Fluid Dynamics & Materials Processing 2025, 21(12), 2997-3009. https://doi.org/10.32604/fdmp.2025.074456
Received 11 October 2025; Accepted 16 December 2025; Issue published 31 December 2025
Abstract
Balancing CO2 emission reduction with enhanced gas recovery in carbonate reservoirs remains a key challenge in subsurface energy engineering. This study focuses on the Maokou Formation gas reservoir in the Wolonghe Gas Field, Sichuan Basin, and employs a mechanistic model integrated with numerical simulations that couple CO2–water–rock geochemical interactions to systematically explore the principal engineering and chemical factors governing Carbon Capture, Utilization, and Storage–Enhanced Gas Recovery (CCUS–EGR). The analysis reveals that both the injection–production ratio and gas injection rate exhibit optimal ranges. Maximum gas output under single-parameter variation occurs at an injection–production ratio of 0.7 and an injection rate of 130,000 m3/d, while coordinated optimization of both parameters is essential to achieve the highest production enhancement. Excessively high injection–production ratios, however, may induce gas channeling and reduce the ultimate recovery factor. Chemical composition of the injected gas also strongly influences recovery. In the heterogeneous carbonate reservoir considered, a CO2–N2 mixed gas mitigates gravity segregation due to its lower density, expanding sweep efficiency and improving overall gas recovery compared to pure CO2 injection. CO2–water–rock reactions further modify reservoir properties. Near the injection well, acidic dissolution enhances porosity, whereas near the production well, a dynamic interplay of ion migration, pressure–temperature variations, and secondary mineral precipitation produces complex porosity evolution. Initial precipitation reduces porosity, while subsequent acidic dissolution partially restores it, creating a heterogeneous and time-dependent porosity profile.Keywords
Against the backdrop of global climate change and carbon reduction, CCUS has become one of the core technologies for controlling greenhouse gas emissions [1,2,3]. The CCUS-EGR technology, which combines CCUS with Enhanced Gas Recovery (EGR), involves injecting CO2 into a gas reservoir. This not only enables long-term geological storage but also effectively displaces residual natural gas, thereby increasing the gas reservoir’s recovery factor, possessing both significant environmental and economic value [4,5]. Carbonate gas reservoirs, due to their vast reserves and wide distribution, are ideal target reservoirs for implementing CCUS-EGR [6,7]. However, these reservoirs typically have high heterogeneity, with well-developed pores and fractures, which can easily form preferential flow paths. These geological features pose significant challenges to the sweep efficiency and displacement effect of CO2, potentially leading to premature CO2 breakthrough, gas channeling, and other issues that directly impact storage safety and production enhancement [8,9].

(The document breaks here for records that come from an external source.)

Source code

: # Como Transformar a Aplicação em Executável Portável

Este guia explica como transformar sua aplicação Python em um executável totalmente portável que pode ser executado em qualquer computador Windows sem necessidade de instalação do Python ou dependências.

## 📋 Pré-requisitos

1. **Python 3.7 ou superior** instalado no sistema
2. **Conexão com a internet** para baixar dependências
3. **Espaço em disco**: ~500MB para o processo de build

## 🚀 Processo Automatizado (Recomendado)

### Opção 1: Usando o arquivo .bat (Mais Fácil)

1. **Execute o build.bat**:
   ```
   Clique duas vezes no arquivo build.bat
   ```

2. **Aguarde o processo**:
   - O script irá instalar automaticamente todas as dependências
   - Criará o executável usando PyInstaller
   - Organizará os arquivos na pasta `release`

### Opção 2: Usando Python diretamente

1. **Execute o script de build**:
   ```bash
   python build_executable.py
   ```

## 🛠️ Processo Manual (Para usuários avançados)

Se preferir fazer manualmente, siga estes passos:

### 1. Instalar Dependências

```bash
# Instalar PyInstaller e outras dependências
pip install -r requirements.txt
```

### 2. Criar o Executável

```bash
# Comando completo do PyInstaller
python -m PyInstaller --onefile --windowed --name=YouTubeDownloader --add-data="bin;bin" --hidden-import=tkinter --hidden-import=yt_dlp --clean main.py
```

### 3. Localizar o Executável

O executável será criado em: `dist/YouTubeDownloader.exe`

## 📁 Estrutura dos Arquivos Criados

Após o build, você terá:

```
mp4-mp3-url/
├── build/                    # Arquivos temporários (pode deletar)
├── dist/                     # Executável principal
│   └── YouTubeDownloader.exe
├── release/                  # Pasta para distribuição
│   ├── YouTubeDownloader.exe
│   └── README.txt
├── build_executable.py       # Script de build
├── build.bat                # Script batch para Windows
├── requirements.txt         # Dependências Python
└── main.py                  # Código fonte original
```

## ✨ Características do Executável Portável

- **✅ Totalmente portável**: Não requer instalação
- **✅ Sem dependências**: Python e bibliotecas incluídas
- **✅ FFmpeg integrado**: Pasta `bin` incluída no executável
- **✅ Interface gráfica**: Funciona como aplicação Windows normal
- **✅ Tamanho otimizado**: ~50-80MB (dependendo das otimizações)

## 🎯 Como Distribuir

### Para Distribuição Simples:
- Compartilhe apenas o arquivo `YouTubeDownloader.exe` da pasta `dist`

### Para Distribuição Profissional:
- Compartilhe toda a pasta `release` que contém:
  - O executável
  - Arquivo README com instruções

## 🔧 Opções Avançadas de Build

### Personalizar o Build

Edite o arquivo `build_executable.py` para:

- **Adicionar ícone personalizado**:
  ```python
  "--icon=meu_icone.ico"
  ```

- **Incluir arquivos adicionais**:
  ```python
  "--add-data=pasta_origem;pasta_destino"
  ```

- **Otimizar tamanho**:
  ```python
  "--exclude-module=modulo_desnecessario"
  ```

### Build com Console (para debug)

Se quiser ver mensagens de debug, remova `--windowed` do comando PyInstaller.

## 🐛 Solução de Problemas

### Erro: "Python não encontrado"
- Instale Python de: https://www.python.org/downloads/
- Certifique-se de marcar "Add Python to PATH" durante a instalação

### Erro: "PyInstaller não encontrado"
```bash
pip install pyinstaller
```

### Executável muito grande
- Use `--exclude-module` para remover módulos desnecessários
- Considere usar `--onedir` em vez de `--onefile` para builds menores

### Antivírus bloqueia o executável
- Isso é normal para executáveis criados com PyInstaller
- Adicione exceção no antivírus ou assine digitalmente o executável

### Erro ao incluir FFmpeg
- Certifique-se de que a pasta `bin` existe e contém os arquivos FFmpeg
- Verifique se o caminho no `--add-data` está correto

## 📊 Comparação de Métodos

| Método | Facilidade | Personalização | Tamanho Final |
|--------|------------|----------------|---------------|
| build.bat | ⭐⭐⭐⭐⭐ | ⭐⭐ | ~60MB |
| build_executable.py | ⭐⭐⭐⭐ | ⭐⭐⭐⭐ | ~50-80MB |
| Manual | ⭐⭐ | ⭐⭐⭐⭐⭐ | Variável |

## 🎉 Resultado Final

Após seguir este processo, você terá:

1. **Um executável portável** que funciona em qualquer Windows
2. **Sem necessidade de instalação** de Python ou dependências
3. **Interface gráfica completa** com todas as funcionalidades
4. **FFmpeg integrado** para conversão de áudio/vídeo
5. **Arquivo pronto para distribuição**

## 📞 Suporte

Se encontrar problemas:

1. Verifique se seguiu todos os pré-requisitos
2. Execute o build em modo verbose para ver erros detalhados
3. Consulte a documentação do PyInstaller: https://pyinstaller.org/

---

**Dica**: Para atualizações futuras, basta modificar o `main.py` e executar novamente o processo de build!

Furthermore, when CO2 is injected into a carbonate reservoir, it undergoes a series of complex physical and chemical interactions (such as dissolution-precipitation) with formation water and rock minerals [10,11,12]. These geochemical reactions will alter the reservoir’s pore structure and fluid flow characteristics, which in turn have a profound impact on the migration, storage, and displacement effects of CO2 [13,14]. Therefore, an in-depth study of the coupled mechanism of multiphase fluid flow and geochemical reactions during the CCUS-EGR process in carbonate gas reservoirs and identifying the key factors affecting its performance are crucial for optimizing injection schemes, enhancing CO2 storage efficiency, and increasing natural gas recovery [15].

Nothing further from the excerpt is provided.